## Task statement
Nothing may be dropped or added when the entries below are copied.

Segment Start: Material provided

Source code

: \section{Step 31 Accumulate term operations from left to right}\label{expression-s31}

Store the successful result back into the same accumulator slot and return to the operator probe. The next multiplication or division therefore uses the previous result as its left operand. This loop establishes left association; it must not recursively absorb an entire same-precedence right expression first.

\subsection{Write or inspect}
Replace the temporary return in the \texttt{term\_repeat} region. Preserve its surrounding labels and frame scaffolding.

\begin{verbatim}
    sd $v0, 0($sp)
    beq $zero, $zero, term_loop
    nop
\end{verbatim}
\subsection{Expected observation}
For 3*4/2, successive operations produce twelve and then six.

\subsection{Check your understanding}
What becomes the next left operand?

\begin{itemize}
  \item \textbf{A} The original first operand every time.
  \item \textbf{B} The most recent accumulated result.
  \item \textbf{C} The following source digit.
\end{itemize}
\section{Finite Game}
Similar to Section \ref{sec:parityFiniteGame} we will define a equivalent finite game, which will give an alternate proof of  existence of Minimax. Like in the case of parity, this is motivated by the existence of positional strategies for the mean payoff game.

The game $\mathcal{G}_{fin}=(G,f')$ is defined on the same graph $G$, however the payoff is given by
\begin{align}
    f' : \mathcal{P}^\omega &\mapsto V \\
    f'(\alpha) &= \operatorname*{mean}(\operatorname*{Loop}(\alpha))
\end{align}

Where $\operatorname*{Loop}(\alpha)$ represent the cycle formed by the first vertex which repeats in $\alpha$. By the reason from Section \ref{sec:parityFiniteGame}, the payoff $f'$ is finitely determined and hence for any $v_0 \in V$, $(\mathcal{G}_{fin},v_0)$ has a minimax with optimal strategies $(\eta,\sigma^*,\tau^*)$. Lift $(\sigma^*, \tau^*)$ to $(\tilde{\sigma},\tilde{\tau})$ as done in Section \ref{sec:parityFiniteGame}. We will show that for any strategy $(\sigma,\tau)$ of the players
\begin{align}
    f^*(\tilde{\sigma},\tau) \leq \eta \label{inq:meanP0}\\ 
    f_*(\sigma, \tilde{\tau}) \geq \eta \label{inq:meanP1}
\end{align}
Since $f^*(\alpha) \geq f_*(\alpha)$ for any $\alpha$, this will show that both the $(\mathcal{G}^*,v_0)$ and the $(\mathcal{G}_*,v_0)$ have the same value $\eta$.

Segment End: Material provided

## Completed exercise
Source code

: \section{Step 31 Accumulate term operations from left to right}\label{expression-s31}

Store the successful result back into the same accumulator slot and return to the operator probe. The next multiplication or division therefore uses the previous result as its left operand. This loop establishes left association; it must not recursively absorb an entire same-precedence right expression first.

\subsection{Write or inspect}
Replace the temporary return in the \texttt{term\_repeat} region. Preserve its surrounding labels and frame scaffolding.

\begin{verbatim}
    sd $v0, 0($sp)
    beq $zero, $zero, term_loop
    nop
\end{verbatim}
\subsection{Expected observation}
For 3*4/2, successive operations produce twelve and then six.

\subsection{Check your understanding}
What becomes the next left operand?

\begin{itemize}
  \item \textbf{A} The original first operand every time.
  \item \textbf{B} The most recent accumulated result.
  \item \textbf{C} The following source digit.
\end{itemize}
\section{Finite Game}
Similar to Section \ref{sec:parityFiniteGame} we will define a equivalent finite game, which will give an alternate proof of  existence of Minimax. Like in the case of parity, this is motivated by the existence of positional strategies for the mean payoff game.

The game $\mathcal{G}_{fin}=(G,f')$ is defined on the same graph $G$, however the payoff is given by
\begin{align}
    f' : \mathcal{P}^\omega &\mapsto V \\
    f'(\alpha) &= \operatorname*{mean}(\operatorname*{Loop}(\alpha))
\end{align}

Where $\operatorname*{Loop}(\alpha)$ represent the cycle formed by the first vertex which repeats in $\alpha$. By the reason from Section \ref{sec:parityFiniteGame}, the payoff $f'$ is finitely determined and hence for any $v_0 \in V$, $(\mathcal{G}_{fin},v_0)$ has a minimax with optimal strategies $(\eta,\sigma^*,\tau^*)$. Lift $(\sigma^*, \tau^*)$ to $(\tilde{\sigma},\tilde{\tau})$ as done in Section \ref{sec:parityFiniteGame}. We will show that for any strategy $(\sigma,\tau)$ of the players
\begin{align}
    f^*(\tilde{\sigma},\tau) \leq \eta \label{inq:meanP0}\\ 
    f_*(\sigma, \tilde{\tau}) \geq \eta \label{inq:meanP1}
\end{align}
Since $f^*(\alpha) \geq f_*(\alpha)$ for any $\alpha$, this will show that both the $(\mathcal{G}^*,v_0)$ and the $(\mathcal{G}_*,v_0)$ have the same value $\eta$.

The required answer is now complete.